Après l’enquête de terrain, chacun des quatorze sous-produits identifiés au sein de la filière de production et de transformation du coton au Bénin a été soigneusement étiqueté au Pôle technologique de promotion des matériaux locaux (Potemat), laboratoire de recherche à l’université d’Abomey-Calavi (UAC) où je suis en stage, et rangé dans… un pot de mayonnaise recyclé.

Eh oui, ici, de nombreuses chaînes de collecte, de nettoyage et de revente sont en place. Y compris le pot de mayonnaise ! Ce bocal en verre d’un format fonctionnel, au couvercle bleu clair ou foncé, s’achète 1,80€ les quatorze pots au marché Dantokpa, le grand marché de Cotonou (l’un des plus vastes d’Afrique de l’Ouest). J’ai retrouvé ces mêmes pots sur la paillasse du laboratoire de chimie appliquée de l’université d’Abomey-Calavi, très utilisés par les chercheurs pour leurs expériences.

Parmi les quatorze sous-produits de la filière coton, des coques de graines de coton et des résidus d’égrenage.

A partir de ces quatorze sous-produits, il nous faut maintenant imaginer des matériaux. J’ai pour ce faire organisé trois ateliers de cocréation dont le but était d’aboutir à un maximum d’idées matériau et de protocoles d’expérimentation. Des architectes, des étudiants en génie mécanique, des doctorants en matériaux, un enseignant-chercheur, un responsable mécanique agricole, un représentant de la filière coton, des dessinateurs ont ainsi travaillé ensemble à l’école polytechnique d’Abomey-Calavi (EPAC).

Session d’atelier de cocréation à l’école polytechnique d’Abomey-Calavi.

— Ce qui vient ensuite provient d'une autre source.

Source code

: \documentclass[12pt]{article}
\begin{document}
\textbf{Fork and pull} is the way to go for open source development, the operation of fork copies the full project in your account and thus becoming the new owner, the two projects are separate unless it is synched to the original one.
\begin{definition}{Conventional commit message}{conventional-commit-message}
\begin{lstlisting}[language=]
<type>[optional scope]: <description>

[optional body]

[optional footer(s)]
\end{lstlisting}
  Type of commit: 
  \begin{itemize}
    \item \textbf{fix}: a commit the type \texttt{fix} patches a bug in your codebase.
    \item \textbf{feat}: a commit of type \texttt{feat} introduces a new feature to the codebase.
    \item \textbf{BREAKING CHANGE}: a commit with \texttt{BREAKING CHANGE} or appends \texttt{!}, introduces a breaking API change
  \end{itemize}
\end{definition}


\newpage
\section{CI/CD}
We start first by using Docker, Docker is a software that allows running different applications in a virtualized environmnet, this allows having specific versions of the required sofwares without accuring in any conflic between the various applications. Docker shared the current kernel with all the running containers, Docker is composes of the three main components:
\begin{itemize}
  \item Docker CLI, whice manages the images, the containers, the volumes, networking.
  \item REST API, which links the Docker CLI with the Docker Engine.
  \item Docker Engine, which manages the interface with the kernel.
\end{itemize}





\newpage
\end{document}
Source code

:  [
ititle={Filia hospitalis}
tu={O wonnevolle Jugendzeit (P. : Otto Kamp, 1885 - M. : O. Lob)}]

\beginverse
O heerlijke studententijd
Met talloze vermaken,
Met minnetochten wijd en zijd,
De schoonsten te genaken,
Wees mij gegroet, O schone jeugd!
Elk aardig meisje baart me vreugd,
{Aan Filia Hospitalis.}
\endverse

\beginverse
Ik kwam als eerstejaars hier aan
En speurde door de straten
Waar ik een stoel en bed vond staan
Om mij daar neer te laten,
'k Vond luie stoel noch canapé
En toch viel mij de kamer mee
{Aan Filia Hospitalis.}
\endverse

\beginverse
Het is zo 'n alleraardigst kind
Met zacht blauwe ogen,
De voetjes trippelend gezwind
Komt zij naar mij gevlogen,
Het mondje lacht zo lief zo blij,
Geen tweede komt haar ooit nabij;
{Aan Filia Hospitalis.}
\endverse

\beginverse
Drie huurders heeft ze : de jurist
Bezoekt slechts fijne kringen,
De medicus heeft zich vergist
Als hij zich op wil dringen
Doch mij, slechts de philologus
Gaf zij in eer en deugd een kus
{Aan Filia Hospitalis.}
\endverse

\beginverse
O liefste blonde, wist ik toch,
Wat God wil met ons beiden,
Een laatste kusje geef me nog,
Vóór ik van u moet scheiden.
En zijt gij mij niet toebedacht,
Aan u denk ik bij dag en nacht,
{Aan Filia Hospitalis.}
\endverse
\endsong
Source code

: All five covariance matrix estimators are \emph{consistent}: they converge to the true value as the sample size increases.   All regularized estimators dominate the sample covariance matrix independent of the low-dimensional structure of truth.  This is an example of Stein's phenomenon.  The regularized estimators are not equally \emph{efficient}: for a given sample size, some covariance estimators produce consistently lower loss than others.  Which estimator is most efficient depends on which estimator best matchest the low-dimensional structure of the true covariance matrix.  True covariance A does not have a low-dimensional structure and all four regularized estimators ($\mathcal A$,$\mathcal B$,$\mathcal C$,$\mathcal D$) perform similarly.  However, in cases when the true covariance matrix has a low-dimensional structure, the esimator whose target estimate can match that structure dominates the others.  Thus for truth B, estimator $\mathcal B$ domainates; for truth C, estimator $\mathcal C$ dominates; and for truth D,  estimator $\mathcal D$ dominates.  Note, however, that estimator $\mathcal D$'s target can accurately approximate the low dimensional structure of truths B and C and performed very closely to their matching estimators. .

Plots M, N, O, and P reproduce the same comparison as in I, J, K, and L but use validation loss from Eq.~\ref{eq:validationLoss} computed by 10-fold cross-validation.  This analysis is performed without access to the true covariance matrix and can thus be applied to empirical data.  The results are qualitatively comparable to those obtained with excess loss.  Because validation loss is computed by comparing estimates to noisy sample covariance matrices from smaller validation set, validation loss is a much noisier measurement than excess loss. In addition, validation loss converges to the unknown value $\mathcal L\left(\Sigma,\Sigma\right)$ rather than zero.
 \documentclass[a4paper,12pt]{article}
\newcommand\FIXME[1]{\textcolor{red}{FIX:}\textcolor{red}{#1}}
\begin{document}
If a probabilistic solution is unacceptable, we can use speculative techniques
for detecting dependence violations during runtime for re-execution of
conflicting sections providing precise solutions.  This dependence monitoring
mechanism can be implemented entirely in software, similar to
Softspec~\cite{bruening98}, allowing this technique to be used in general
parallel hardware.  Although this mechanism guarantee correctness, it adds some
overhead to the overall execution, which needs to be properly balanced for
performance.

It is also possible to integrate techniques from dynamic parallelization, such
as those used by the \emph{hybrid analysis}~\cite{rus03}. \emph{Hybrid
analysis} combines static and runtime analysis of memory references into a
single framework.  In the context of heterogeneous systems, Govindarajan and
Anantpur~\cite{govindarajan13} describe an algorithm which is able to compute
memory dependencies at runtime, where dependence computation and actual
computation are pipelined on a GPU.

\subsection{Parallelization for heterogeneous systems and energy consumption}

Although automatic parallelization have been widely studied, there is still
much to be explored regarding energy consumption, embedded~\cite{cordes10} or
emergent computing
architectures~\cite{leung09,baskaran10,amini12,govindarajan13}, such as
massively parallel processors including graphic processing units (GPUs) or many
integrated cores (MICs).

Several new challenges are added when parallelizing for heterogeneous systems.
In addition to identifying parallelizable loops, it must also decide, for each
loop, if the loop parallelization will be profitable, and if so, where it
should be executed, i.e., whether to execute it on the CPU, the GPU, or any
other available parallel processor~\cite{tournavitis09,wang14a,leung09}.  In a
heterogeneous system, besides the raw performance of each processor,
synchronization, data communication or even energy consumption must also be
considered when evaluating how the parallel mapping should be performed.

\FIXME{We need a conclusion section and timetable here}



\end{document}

Au menu de l’atelier, le premier exercice a pris la forme d’un brainstorming, où il s’est agi de manipuler les échantillons, d’exprimer ses intuitions et de se mettre d’accord en groupe sur des caractéristiques avérées de la matière, ses caractéristiques supposées, les projets référence qui font écho à cette matière. Le résultat s’est matérialisé par un grand tableau de Post-it.

Le deuxième exercice consistait à remplir en binôme une fiche-idée de matériau. Après la lecture d’un récit fiction, rédigé en fonction de besoins relevés lors de l’enquête de terrain, les participants devaient solutionner le problème par une réponse matériau adaptée. Pour faciliter ce travail, j’ai conçu des fiches. Qui détaillaient le processus : faire un schéma du matériau (sa forme, ses dimensions, son descriptif) ; lui donner un nom ; lister ses ingrédients comme une recette de cuisine ; coller les vignettes machines / vignettes outils de manière à communiquer les étapes de transformation du déchet au matériau ; enfin, noter des intuitions de résultats, des tests de caractérisation à effectuer, des remarques, etc. L’outil fiche-idée matériau a plutôt bien fonctionné : seize fiches ont été complétées, avec tout un tas de concepts à développer et tester !

Binôme en pleine réflexion sur le processus de fabrication de leur idée de matériau.

Au marché de recyclage des métaux

Pour fabriquer ces échantillons de matériaux et les éprouver, il nous faut désormais des machines-outils. Au programme : une presse à tuile transformée en thermopresse, un broyeur à adapter aux tiges de cotonnier et une défibreuse réalisée à moindre coût afin de nettoyer et étirer les déchets de fibres de coton.

Réunion machines avec les ingénieurs mécaniciens Bienvenu, Nawarath, Corneille et le professeur Chakirou Toukourou au tableau.

Les plans validés, nous sommes partis avec un collègue faire les achats de matériels, non pas chez Mr. Bricolage ou chez Leroy Merlin, mais au marché de recyclage des métaux, dans le quartier d’Akpakpa Midombo. Un impressionnant chantier. Du matin au soir, des pousse-pousse circulent dans les quartiers pour collecter les éléments métalliques dont les gens veulent se débarrasser. Les pièces sont ensuite acheminées dans ce genre de marché-atelier, où elles retrouvent une seconde vie en étant découpées, martelées, fondues, soudées, pour fabriquer des garde-corps d’escalier, des gongs de porte, etc.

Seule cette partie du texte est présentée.